▶ _Work to complete_: The lines to return are those below that contain the word "Vevőkód".
+-------+
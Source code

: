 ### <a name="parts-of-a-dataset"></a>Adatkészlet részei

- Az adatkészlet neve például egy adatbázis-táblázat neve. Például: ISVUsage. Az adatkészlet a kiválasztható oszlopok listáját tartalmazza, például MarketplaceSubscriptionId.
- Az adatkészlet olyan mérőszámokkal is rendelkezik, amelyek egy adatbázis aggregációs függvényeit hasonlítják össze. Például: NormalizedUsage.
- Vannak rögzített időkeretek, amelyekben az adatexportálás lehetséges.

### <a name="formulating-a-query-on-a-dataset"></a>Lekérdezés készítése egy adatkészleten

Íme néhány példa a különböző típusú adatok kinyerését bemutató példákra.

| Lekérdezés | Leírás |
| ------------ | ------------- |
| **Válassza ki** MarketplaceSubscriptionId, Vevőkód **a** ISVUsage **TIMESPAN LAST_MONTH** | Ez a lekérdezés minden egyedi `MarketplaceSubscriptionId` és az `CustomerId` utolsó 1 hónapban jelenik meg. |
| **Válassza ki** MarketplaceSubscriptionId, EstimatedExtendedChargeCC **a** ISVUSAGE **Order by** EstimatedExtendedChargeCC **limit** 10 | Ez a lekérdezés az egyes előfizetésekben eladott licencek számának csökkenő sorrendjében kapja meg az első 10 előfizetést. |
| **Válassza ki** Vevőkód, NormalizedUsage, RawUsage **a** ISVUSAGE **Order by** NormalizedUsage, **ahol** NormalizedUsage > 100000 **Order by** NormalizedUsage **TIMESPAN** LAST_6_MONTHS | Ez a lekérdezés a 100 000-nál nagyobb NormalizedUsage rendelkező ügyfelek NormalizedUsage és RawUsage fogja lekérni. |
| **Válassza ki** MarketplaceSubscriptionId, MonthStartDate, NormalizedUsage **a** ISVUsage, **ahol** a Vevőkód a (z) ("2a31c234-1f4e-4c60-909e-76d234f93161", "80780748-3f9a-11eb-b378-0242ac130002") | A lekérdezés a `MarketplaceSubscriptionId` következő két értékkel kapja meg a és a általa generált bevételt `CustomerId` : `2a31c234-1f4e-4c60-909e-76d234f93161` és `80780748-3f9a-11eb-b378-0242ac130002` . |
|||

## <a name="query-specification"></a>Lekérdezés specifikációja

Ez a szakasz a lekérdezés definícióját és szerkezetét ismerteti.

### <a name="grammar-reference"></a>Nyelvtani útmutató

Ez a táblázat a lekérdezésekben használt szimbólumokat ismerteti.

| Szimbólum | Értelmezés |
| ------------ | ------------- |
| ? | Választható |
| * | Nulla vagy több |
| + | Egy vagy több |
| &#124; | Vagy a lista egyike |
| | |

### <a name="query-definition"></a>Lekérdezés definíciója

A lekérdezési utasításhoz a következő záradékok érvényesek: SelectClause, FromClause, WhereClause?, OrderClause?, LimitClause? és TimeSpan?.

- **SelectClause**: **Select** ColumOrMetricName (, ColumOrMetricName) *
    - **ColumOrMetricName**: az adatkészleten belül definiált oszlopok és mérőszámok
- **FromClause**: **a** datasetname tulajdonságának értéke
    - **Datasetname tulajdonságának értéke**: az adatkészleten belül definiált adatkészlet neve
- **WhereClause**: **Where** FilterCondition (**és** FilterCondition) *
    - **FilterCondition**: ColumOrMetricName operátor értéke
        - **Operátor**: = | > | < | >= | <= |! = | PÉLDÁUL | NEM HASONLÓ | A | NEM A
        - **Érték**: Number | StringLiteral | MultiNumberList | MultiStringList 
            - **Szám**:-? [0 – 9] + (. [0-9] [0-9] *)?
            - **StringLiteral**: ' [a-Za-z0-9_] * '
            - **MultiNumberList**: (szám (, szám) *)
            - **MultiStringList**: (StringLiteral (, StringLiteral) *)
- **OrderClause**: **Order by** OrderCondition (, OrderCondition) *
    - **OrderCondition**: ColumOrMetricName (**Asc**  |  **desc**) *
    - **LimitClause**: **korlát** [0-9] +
+-------+
▶ _Solution below_:
| **Válassza ki** MarketplaceSubscriptionId, Vevőkód **a** ISVUsage **TIMESPAN LAST_MONTH** | Ez a lekérdezés minden egyedi `MarketplaceSubscriptionId` és az `CustomerId` utolsó 1 hónapban jelenik meg. |
| **Válassza ki** Vevőkód, NormalizedUsage, RawUsage **a** ISVUSAGE **Order by** NormalizedUsage, **ahol** NormalizedUsage > 100000 **Order by** NormalizedUsage **TIMESPAN** LAST_6_MONTHS | Ez a lekérdezés a 100 000-nál nagyobb NormalizedUsage rendelkező ügyfelek NormalizedUsage és RawUsage fogja lekérni. |
| **Válassza ki** MarketplaceSubscriptionId, MonthStartDate, NormalizedUsage **a** ISVUsage, **ahol** a Vevőkód a (z) ("2a31c234-1f4e-4c60-909e-76d234f93161", "80780748-3f9a-11eb-b378-0242ac130002") | A lekérdezés a `MarketplaceSubscriptionId` következő két értékkel kapja meg a és a általa generált bevételt `CustomerId` : `2a31c234-1f4e-4c60-909e-76d234f93161` és `80780748-3f9a-11eb-b378-0242ac130002` . |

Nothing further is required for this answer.